TASK STATEMENT:
The entries below are to be reproduced exactly, with their pictures omitted.

GIVEN RECORDS:
--
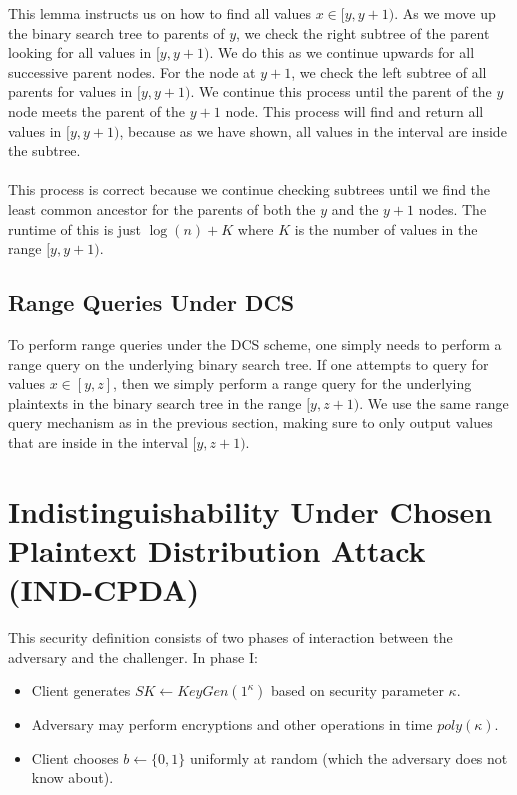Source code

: \documentclass[12pt]{article}
\begin{document}
This lemma instructs us on how to find all values $x \in [y, y+1)$. As we move up the binary search tree to parents of $y$, we check the right subtree of the parent looking for all values in $[y, y+1)$. We do this as we continue upwards for all successive parent nodes. For the node at $y+1$, we check the left subtree of all parents for values in $[y, y+1)$. We continue this process until the parent of the $y$ node meets the parent of the $y+1$ node. This process will find and return all values in $[y, y+1)$, because as we have shown, all values in the interval are inside the subtree. \\ \\
This process is correct because we continue checking subtrees until we find the least common ancestor for the parents of both the $y$ and the $y+1$ nodes. The runtime of this is just $\log(n) + K$ where $K$ is the number of values in the range $[y, y+1)$.

  \subsection{Range Queries Under DCS}

  To perform range queries under the DCS scheme, one simply needs to perform a range query on the underlying binary search tree. If one attempts to query for values $x \in [y, z]$, then we simply perform a range query for the underlying plaintexts in the binary search tree in the range $[y, z+1)$. We use the same range query mechanism as in the previous section, making sure to only output values that are inside in the interval $[y, z+1)$.
\section{Indistinguishability Under Chosen Plaintext Distribution Attack (IND-CPDA)}

This security definition consists of two phases of interaction between the adversary and the challenger. In phase I:

\begin{itemize}
  \item Client generates $SK \leftarrow KeyGen(1^\kappa)$ based on security parameter $\kappa$.
  \item Adversary may perform encryptions and other operations in time $poly(\kappa)$.
  \item Client chooses $b \leftarrow \{0,1\}$ uniformly at random (which the adversary does not know about).
\end{itemize}
\end{document}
--
WRITTEN ANSWER:
Source code

: \documentclass[12pt]{article}
\begin{document}
This lemma instructs us on how to find all values $x \in [y, y+1)$. As we move up the binary search tree to parents of $y$, we check the right subtree of the parent looking for all values in $[y, y+1)$. We do this as we continue upwards for all successive parent nodes. For the node at $y+1$, we check the left subtree of all parents for values in $[y, y+1)$. We continue this process until the parent of the $y$ node meets the parent of the $y+1$ node. This process will find and return all values in $[y, y+1)$, because as we have shown, all values in the interval are inside the subtree. \\ \\
This process is correct because we continue checking subtrees until we find the least common ancestor for the parents of both the $y$ and the $y+1$ nodes. The runtime of this is just $\log(n) + K$ where $K$ is the number of values in the range $[y, y+1)$.

  \subsection{Range Queries Under DCS}

  To perform range queries under the DCS scheme, one simply needs to perform a range query on the underlying binary search tree. If one attempts to query for values $x \in [y, z]$, then we simply perform a range query for the underlying plaintexts in the binary search tree in the range $[y, z+1)$. We use the same range query mechanism as in the previous section, making sure to only output values that are inside in the interval $[y, z+1)$.
\section{Indistinguishability Under Chosen Plaintext Distribution Attack (IND-CPDA)}

This security definition consists of two phases of interaction between the adversary and the challenger. In phase I:

\begin{itemize}
  \item Client generates $SK \leftarrow KeyGen(1^\kappa)$ based on security parameter $\kappa$.
  \item Adversary may perform encryptions and other operations in time $poly(\kappa)$.
  \item Client chooses $b \leftarrow \{0,1\}$ uniformly at random (which the adversary does not know about).
\end{itemize}
\end{document}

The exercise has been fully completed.